### Available records:
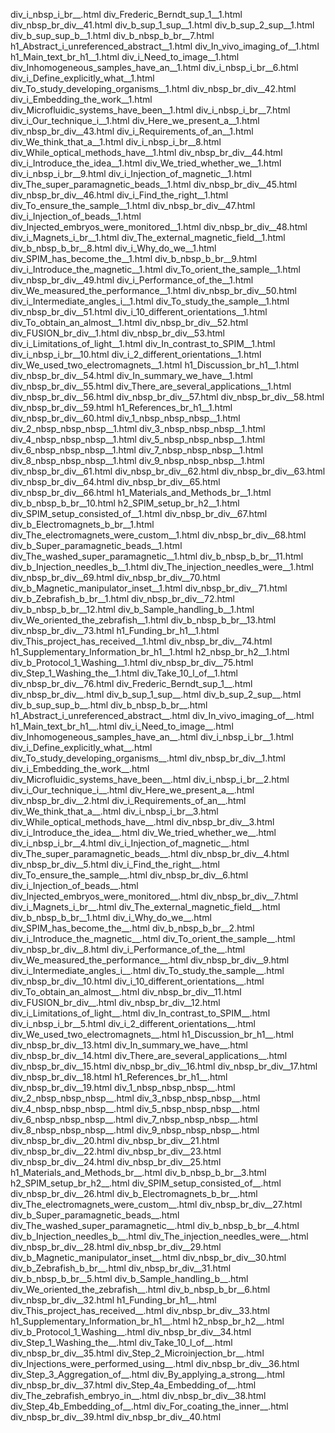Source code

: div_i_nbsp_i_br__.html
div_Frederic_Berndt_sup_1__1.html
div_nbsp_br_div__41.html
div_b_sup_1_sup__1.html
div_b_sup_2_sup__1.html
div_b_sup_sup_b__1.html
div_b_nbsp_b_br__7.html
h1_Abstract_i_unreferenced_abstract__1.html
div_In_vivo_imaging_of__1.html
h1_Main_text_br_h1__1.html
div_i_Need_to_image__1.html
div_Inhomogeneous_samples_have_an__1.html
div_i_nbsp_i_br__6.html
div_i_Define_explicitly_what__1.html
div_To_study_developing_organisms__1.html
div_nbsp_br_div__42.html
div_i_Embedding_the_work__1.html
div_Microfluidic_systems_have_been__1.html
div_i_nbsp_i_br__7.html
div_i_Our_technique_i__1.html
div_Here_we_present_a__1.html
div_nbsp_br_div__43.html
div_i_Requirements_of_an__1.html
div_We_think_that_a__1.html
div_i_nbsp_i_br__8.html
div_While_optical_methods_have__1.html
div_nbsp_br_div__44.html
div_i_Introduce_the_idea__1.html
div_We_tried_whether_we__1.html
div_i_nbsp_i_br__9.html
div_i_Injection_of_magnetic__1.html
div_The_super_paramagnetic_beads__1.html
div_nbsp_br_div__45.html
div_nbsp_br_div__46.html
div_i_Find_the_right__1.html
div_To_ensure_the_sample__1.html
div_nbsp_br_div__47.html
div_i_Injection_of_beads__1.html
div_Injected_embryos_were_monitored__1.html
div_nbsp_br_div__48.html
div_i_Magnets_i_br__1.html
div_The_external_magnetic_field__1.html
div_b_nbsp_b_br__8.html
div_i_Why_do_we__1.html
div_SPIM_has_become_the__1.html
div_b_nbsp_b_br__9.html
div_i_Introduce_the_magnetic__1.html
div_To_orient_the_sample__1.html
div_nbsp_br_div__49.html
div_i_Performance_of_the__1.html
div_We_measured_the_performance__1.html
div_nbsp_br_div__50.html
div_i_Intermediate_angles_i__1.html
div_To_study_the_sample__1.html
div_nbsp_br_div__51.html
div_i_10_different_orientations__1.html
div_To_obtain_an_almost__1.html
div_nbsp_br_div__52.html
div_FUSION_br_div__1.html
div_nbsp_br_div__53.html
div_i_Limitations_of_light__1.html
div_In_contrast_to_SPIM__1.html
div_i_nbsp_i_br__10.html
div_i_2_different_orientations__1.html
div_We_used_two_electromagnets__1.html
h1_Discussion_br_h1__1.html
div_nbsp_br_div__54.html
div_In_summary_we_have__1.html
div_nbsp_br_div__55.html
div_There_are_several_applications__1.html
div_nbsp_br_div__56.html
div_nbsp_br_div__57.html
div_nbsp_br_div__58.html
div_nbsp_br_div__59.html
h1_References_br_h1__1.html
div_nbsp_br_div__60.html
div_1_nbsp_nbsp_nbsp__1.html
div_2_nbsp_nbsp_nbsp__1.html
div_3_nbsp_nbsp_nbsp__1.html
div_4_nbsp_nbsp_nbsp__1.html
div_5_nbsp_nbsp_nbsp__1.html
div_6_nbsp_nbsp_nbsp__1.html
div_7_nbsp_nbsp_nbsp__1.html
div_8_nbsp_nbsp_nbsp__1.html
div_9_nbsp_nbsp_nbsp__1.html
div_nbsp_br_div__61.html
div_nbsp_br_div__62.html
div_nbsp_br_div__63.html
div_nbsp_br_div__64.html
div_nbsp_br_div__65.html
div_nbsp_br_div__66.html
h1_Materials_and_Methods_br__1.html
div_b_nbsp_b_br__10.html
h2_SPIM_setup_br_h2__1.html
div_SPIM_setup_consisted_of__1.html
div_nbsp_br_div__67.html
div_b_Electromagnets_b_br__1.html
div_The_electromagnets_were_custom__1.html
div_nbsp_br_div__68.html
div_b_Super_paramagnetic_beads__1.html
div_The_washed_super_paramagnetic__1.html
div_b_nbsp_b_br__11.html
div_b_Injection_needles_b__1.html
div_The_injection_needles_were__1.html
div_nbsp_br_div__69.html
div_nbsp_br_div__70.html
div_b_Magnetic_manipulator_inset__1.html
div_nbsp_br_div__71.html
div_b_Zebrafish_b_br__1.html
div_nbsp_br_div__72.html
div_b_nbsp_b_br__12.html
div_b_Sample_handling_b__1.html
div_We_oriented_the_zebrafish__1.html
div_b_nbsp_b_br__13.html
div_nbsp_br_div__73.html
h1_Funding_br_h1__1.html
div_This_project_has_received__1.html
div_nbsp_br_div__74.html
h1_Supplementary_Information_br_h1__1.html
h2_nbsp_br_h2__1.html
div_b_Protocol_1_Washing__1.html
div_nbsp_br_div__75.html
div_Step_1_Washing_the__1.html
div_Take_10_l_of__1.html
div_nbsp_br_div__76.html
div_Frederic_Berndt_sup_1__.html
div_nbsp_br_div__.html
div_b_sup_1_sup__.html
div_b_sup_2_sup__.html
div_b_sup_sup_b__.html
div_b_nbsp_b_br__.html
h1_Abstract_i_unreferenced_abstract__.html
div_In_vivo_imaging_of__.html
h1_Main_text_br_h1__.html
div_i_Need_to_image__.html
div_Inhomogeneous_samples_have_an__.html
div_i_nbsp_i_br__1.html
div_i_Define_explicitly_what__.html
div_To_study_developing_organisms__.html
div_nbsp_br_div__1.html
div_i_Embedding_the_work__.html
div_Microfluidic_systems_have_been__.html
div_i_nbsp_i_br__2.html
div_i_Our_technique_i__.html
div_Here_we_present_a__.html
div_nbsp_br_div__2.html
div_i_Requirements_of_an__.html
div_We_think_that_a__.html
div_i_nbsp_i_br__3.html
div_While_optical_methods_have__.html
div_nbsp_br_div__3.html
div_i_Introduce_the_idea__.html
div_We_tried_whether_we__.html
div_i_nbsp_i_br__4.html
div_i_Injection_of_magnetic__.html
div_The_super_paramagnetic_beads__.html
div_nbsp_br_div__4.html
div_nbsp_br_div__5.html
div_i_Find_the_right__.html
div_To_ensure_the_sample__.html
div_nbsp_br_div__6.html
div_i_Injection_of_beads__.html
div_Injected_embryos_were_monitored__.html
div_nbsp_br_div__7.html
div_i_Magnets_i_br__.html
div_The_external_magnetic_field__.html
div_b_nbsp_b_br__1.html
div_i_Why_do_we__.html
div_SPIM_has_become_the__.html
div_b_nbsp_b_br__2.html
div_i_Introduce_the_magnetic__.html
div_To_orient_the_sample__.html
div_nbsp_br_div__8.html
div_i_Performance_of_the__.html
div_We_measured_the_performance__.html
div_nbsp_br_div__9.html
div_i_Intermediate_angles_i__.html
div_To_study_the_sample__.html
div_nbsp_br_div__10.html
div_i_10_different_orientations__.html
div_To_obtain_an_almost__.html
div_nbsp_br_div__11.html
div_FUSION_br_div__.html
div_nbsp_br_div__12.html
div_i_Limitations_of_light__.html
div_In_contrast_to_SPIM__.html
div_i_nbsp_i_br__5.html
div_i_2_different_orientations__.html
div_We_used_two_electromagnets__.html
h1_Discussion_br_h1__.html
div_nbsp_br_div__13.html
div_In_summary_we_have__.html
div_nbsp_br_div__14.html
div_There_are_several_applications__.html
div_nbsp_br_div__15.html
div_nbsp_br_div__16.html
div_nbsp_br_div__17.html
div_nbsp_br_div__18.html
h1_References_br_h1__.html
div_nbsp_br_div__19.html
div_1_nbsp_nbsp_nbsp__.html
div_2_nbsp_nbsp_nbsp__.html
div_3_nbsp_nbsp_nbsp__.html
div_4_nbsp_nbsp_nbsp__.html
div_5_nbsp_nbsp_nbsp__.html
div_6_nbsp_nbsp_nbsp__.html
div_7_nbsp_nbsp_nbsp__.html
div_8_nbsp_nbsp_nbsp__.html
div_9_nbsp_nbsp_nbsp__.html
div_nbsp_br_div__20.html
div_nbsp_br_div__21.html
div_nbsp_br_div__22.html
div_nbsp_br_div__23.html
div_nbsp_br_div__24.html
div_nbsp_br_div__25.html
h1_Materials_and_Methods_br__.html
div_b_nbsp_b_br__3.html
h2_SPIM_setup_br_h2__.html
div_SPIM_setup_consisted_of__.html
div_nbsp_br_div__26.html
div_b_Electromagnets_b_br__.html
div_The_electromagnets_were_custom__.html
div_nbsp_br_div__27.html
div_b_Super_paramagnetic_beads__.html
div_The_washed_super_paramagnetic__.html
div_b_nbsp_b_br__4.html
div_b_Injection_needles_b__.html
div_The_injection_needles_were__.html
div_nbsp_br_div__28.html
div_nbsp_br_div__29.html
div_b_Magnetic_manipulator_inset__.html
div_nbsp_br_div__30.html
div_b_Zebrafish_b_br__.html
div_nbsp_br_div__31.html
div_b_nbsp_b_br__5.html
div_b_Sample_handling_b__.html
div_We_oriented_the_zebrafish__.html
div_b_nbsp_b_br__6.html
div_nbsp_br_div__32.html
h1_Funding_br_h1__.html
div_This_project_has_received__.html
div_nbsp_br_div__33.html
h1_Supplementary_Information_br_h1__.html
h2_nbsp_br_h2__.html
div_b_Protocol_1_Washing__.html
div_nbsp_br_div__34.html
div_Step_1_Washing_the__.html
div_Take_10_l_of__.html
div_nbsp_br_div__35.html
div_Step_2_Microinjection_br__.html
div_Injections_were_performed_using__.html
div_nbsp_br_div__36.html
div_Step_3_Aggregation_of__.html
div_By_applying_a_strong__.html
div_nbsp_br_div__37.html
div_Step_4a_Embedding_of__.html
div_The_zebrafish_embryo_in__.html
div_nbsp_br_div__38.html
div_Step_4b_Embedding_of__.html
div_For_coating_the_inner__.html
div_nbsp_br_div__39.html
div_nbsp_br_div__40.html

---

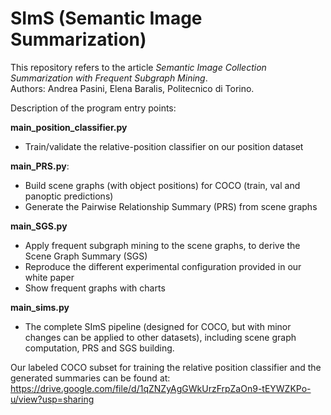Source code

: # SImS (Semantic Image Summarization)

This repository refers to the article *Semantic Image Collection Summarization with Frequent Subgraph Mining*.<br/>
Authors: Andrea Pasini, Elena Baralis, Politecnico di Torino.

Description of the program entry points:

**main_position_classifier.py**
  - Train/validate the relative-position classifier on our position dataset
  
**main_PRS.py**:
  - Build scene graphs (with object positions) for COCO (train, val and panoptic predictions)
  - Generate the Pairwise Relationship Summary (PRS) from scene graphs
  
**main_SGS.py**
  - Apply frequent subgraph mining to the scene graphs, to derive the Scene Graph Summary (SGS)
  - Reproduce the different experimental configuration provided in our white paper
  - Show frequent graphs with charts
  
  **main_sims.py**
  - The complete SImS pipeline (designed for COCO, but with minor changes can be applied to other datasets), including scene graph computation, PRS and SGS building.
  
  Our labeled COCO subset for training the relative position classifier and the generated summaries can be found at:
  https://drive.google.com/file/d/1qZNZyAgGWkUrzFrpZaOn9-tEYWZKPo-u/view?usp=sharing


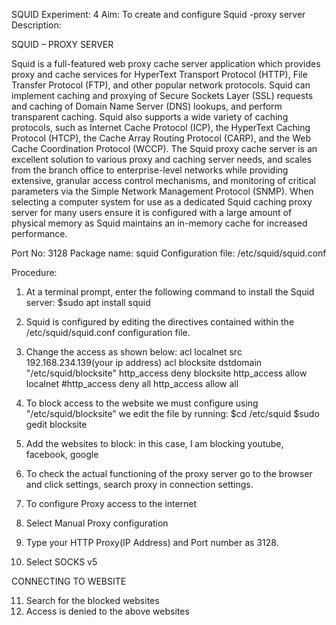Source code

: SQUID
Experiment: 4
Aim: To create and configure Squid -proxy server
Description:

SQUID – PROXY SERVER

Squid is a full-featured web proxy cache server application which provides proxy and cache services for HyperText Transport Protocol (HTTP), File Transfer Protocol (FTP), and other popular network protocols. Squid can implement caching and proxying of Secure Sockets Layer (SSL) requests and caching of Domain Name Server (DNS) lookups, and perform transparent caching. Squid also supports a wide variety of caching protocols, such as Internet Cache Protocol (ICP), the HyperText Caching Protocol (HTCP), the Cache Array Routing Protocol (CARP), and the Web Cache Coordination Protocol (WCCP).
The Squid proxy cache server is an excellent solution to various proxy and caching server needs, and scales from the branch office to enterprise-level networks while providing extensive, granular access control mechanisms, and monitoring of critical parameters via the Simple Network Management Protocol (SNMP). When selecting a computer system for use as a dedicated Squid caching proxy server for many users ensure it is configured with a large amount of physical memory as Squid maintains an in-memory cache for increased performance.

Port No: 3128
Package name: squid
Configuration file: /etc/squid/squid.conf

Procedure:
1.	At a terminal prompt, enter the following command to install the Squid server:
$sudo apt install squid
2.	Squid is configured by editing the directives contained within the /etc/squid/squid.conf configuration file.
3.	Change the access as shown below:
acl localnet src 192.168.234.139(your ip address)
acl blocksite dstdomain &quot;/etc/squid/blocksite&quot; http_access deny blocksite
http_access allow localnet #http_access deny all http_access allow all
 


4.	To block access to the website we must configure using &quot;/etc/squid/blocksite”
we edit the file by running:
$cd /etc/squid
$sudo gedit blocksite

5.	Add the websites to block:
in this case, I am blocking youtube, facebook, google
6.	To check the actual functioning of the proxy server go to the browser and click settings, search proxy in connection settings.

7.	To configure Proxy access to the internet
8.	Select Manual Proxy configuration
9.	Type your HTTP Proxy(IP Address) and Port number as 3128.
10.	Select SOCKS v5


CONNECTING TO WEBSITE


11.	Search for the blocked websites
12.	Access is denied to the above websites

### Aim of the exercise:
In the data above, start at the line that has "div_i_Need_to_image__1.html", stop after the line that has "div_i_nbsp_i_br__8.html", and print every line in between exactly as it stands.

### Written response:
div_i_Need_to_image__1.html
div_Inhomogeneous_samples_have_an__1.html
div_i_nbsp_i_br__6.html
div_i_Define_explicitly_what__1.html
div_To_study_developing_organisms__1.html
div_nbsp_br_div__42.html
div_i_Embedding_the_work__1.html
div_Microfluidic_systems_have_been__1.html
div_i_nbsp_i_br__7.html
div_i_Our_technique_i__1.html
div_Here_we_present_a__1.html
div_nbsp_br_div__43.html
div_i_Requirements_of_an__1.html
div_We_think_that_a__1.html
div_i_nbsp_i_br__8.html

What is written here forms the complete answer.